What is expected
Filter the records below for the word "userId". Copy each line that holds it.

(Records for the exercise Opens)

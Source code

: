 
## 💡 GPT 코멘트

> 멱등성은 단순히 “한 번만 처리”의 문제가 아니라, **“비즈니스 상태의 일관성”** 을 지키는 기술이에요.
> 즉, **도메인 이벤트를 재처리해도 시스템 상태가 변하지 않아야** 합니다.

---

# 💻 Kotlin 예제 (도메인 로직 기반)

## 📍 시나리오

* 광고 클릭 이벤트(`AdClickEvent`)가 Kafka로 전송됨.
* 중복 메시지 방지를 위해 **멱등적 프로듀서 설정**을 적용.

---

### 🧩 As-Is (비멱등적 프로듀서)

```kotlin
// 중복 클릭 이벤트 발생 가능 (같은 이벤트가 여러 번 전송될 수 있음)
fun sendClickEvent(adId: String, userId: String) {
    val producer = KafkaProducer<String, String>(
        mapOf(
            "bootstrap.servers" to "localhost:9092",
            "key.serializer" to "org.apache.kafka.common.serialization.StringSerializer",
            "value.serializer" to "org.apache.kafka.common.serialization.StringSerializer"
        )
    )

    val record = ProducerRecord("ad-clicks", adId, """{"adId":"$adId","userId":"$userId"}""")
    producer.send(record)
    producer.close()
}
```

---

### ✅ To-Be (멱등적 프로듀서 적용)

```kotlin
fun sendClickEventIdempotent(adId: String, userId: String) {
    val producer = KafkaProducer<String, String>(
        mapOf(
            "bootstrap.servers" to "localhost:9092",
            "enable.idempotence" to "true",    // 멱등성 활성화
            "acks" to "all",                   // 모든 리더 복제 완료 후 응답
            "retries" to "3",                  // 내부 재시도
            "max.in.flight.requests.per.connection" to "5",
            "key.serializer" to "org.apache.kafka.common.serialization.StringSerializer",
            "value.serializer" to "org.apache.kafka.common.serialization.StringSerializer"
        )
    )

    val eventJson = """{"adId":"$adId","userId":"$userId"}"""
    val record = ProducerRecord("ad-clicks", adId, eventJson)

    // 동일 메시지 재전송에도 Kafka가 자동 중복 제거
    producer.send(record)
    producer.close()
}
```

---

(Records for the exercise Closes)
(Records for the exercise Opens)

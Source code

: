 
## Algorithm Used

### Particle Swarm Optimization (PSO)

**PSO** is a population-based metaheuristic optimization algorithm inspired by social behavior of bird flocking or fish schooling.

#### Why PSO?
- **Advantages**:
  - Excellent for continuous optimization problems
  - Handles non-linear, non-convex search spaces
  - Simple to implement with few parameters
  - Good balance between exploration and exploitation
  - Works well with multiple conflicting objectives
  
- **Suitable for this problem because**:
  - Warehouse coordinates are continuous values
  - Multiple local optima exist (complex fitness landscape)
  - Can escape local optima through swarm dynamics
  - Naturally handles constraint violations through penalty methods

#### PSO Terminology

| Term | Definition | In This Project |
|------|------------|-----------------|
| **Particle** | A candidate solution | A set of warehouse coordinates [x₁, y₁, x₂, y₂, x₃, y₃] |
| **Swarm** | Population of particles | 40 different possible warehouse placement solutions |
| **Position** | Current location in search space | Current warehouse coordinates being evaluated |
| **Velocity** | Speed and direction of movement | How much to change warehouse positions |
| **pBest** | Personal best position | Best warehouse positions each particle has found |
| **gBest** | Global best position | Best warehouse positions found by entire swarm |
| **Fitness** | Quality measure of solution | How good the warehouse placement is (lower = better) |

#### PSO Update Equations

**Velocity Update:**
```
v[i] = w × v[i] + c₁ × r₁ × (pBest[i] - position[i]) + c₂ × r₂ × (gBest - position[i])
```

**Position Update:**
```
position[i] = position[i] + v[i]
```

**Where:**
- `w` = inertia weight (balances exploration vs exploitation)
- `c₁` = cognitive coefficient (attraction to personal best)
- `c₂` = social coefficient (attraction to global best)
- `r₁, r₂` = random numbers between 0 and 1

(Records for the exercise Closes)

Exercise response
fun sendClickEvent(adId: String, userId: String) {
    val record = ProducerRecord("ad-clicks", adId, """{"adId":"$adId","userId":"$userId"}""")
fun sendClickEventIdempotent(adId: String, userId: String) {
    val eventJson = """{"adId":"$adId","userId":"$userId"}"""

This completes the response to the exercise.